Daniel Keep wrote:
> Rainer Deyke wrote:
>> This is, in my opinion, a significant design error in the language.  The
>> difference between '!(a < b)' and 'a !< b' is not obvious.  There is
>> nothing about the operator '<' that suggests that it should set a global
>> exception state, and there is nothing about '!<' that suggests that it
>> should /not/ set a global exception state.  (Is global state for error
>> reporting ever a good idea in a high-level language?)  It also adds
>> awkward expressions to the language, not just in the form '!(a < b)',
>> but in the form '!(a !< b)'.
> 
> I believe this is, or is the result of, an aspect of IEEE floating point.

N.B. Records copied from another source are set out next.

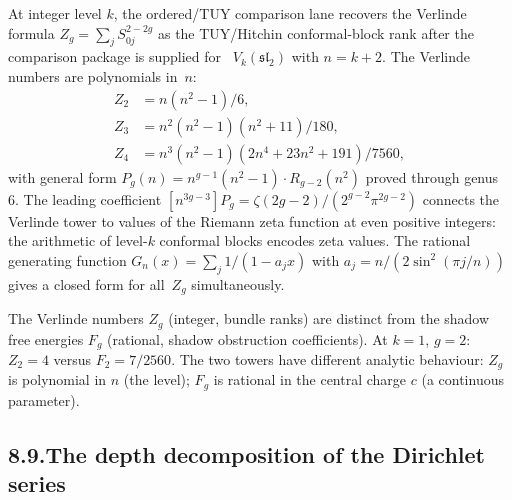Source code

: \documentclass[11pt,reqno]{amsart}
\theoremstyle{definition}
\theoremstyle{remark}
\numberwithin{equation}{section}
\begin{document}
At integer level $k$, the ordered/TUY comparison lane recovers the
Verlinde formula
$Z_g = \sum_j S_{0j}^{2-2g}$ as the TUY/Hitchin conformal-block rank
after the comparison package is supplied for
~$V_k(\mathfrak{sl}_2)$ with $n = k+2$.
The Verlinde numbers are polynomials in~$n$:
\begin{align*}
Z_2 &= n(n^2-1)/6, \\
Z_3 &= n^2(n^2-1)(n^2+11)/180, \\
Z_4 &= n^3(n^2-1)(2n^4+23n^2+191)/7560,
\end{align*}
with general form $P_g(n) = n^{g-1}(n^2{-}1) \cdot
R_{g-2}(n^2)$ proved through genus~$6$. The leading
coefficient $[n^{3g-3}]P_g = \zeta(2g{-}2)/
(2^{g-2}\pi^{2g-2})$ connects the Verlinde tower to values
of the Riemann zeta function at even positive integers:
the arithmetic of level-$k$ conformal blocks encodes zeta
values. The rational generating function
$G_n(x) = \sum_j 1/(1 - a_j x)$ with
$a_j = n/(2\sin^2(\pi j/n))$ gives a closed form for
all~$Z_g$ simultaneously.

The Verlinde numbers $Z_g$ (integer, bundle ranks) are
distinct from the shadow free energies $F_g$ (rational, shadow
obstruction coefficients). At $k = 1$, $g = 2$:
$Z_2 = 4$ versus $F_2 = 7/2560$. The two towers have
different analytic behaviour: $Z_g$ is polynomial in $n$
(the level); $F_g$ is rational in the central charge $c$
(a continuous parameter).

\subsection*{8.9.\enspace The depth decomposition of the Dirichlet series}
\end{document}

I don't have a copy of the IEEE floating point standard, but I strongly
suspect it would have allowed syntax like:
  a < b // sets global state
  a !< b // sets global state
  less_than_no_state(a, b) // does not set global state
  !less_than_no_state(a, b) // does not set global state
Or:
  a < b // does not set global state
  a !< b // does not set global state
  less_than_set_state(a, b) // sets global state
  !less_than_set_state(a, b) // sets global state
Or:
  a < b // sets global state
  a !< b // sets global state
  a [<] b // does not set global state
  a [!<] b // does not set global state
Or any number of other syntax choices, all less confusing than the
syntax actually used.

This is assuming we need two sets of comparison operators, one of which
uses global state to report NaN operands and one which does not.  I'm
not convinced that this is the case.